Sen. Bryan Hughes, R-Mineola, who serves as the chair of the committee, said lawmakers are concerned that investment companies are recommending their clients reduce financial support for oil and gas companies.

“It’s about families. It’s about national security,” Hughes said. “We’ve learned ... that foreign governments are involved in these decisions, and also other major state agencies are influencing investment decisions using Texas resources. It’s not right, and we’re here to shine a light on that.”

The law, filed by state Sen. Brian Birdwell, R-Granbury, during the last legislative session along with four other Republican state senators, defines divestment as refusing to do business with a fossil fuel company because that company does not commit to environmental standards higher than expected by federal and state law. If companies pull out of oil and gas investments, the state can shut them out of state contracts.

Texas state funds identified in the bill include the $46 billion Texas Permanent School Fund, the largest such K-12 fund in the U.S; the Teacher Retirement System of Texas, which manages nearly $165 billion in investments; and the Employees Retirement System of Texas and Texas Municipal Retirement System, which each manage $31 billion.

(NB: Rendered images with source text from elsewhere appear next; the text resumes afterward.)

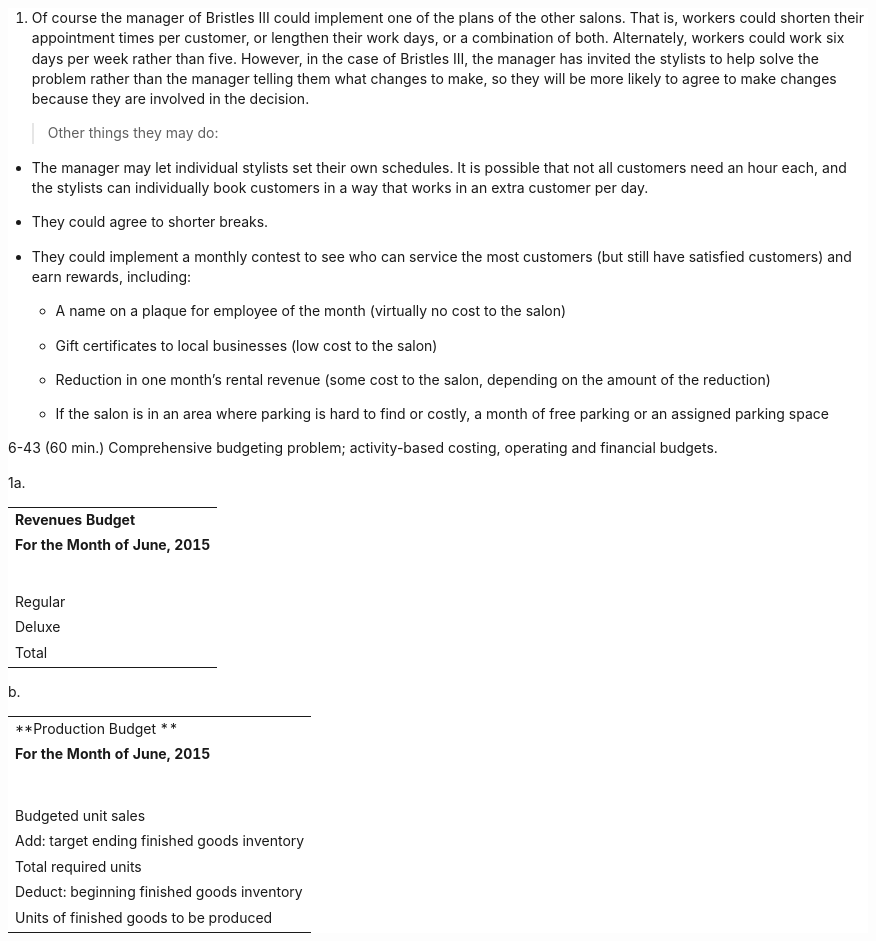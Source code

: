 1.  Of course the manager of Bristles III could implement one of the plans of the other salons. That is, workers could shorten their appointment times per customer, or lengthen their work days, or a combination of both. Alternately, workers could work six days per week rather than five. However, in the case of Bristles III, the manager has invited the stylists to help solve the problem rather than the manager telling them what changes to make, so they will be more likely to agree to make changes because they are involved in the decision.

> Other things they may do:

-   The manager may let individual stylists set their own schedules. It is possible that not all customers need an hour each, and the stylists can individually book customers in a way that works in an extra customer per day.

-   They could agree to shorter breaks.

-   They could implement a monthly contest to see who can service the most customers (but still have satisfied customers) and earn rewards, including:

    -   A name on a plaque for employee of the month (virtually no cost to the salon)

    -   Gift certificates to local businesses (low cost to the salon)

    -   Reduction in one month’s rental revenue (some cost to the salon, depending on the amount of the reduction)

    -   If the salon is in an area where parking is hard to find or costly, a month of free parking or an assigned parking space

6-43 (60 min.) Comprehensive budgeting problem; activity-based costing, operating and financial budgets.

1a.

|                                 |
|---------------------------------|
| **Revenues Budget**             |
| **For the Month of June, 2015** |
|                                 |
|                                 |
| Regular                         |
| Deluxe                          |
| Total                           |

b.

|                                             |
|---------------------------------------------|
| **Production Budget **                      |
| **For the Month of June, 2015**             |
|                                             |
|                                             |
|                                             |
| Budgeted unit sales                         |
| Add: target ending finished goods inventory |
| Total required units                        |
| Deduct: beginning finished goods inventory  |
| Units of finished goods to be produced      |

Sen. Lois Kolkhorst, R-Brenham, said at the hearing it might be time to find other investors — a move other states have made. Earlier this month, Florida yanked about $2 billion from BlackRock Inc., making it the largest move of its kind by an individual state, a bite back at investors that cut ties with or “boycott” energy and fossil fuel companies.

Hughes said that he, along with other lawmakers, spoke to representatives from Teacher Retirement System of Texas earlier this year and they notified them about Institutional Shareholder Services’ recommendations against investing in the development of Texas fossil fuel-based energy projects.

Sen. Paul Bettencourt, R-Houston, said investment banks’ decisions to be part of Climate Action 100 was a bad step as a corporate entity and that environmental benchmarks on their websites are leaning “activist” and not “agnostic.”

Bettencourt asked the investment companies if being part of environment initiatives created any bias when making decisions or recommendations to clients.

“We have one bias and that’s to get the best risk-adjusted returns for our clients,” Dalia Blass, senior managing director and head of external affairs of BlackRock’s global executive committee said at the hearing.

Blass told the committee that BlackRock is a significant investor in the energy sector, including in Texas companies like ExxonMobil, Valero and Phillips 66.

"We also have made significant private investments in Texas energy companies, ranging from a natural gas utility, to an energy storage company, to carbon capture," Blass said. "As of the end of the last quarter, on behalf of our clients, we had $107 billion invested in public Texas energy companies alone.”

Environmental activists have called the Thursday hearing “political theater of fossil fuel interests.”

Casey Harrell, senior finance strategist with the watchdog group The Sunrise Project, said in a statement that investment companies “must stand up to Republicans’ harmful culture war.”

“These are the biggest asset managers in the world and their actions have implications for the global economy,” Harrell said. “They cannot bow to the fringe of one political party in the U.S. when the world needs meaningful and sensible climate action now.”

The Sunrise Project is pushing big finance companies to be more climate-responsible. Environmental activists have long called for Wall Street and university endowments to stop investing in fossil fuels, and several U.S. universities have complied.

“Texas Republicans would be wise to remember that the marketplace is increasingly moving in the direction of holding companies accountable on climate risk,” Jessye Waxman, senior campaign representative in the Sierra Club’s Fossil-Free Finance campaign, said in a statement.

While it’s unclear whether more legislation is on the way to block companies from shunning the oil and gas industry, Hughes said he will continue to keep investors accountable and expose them when they are not following the law.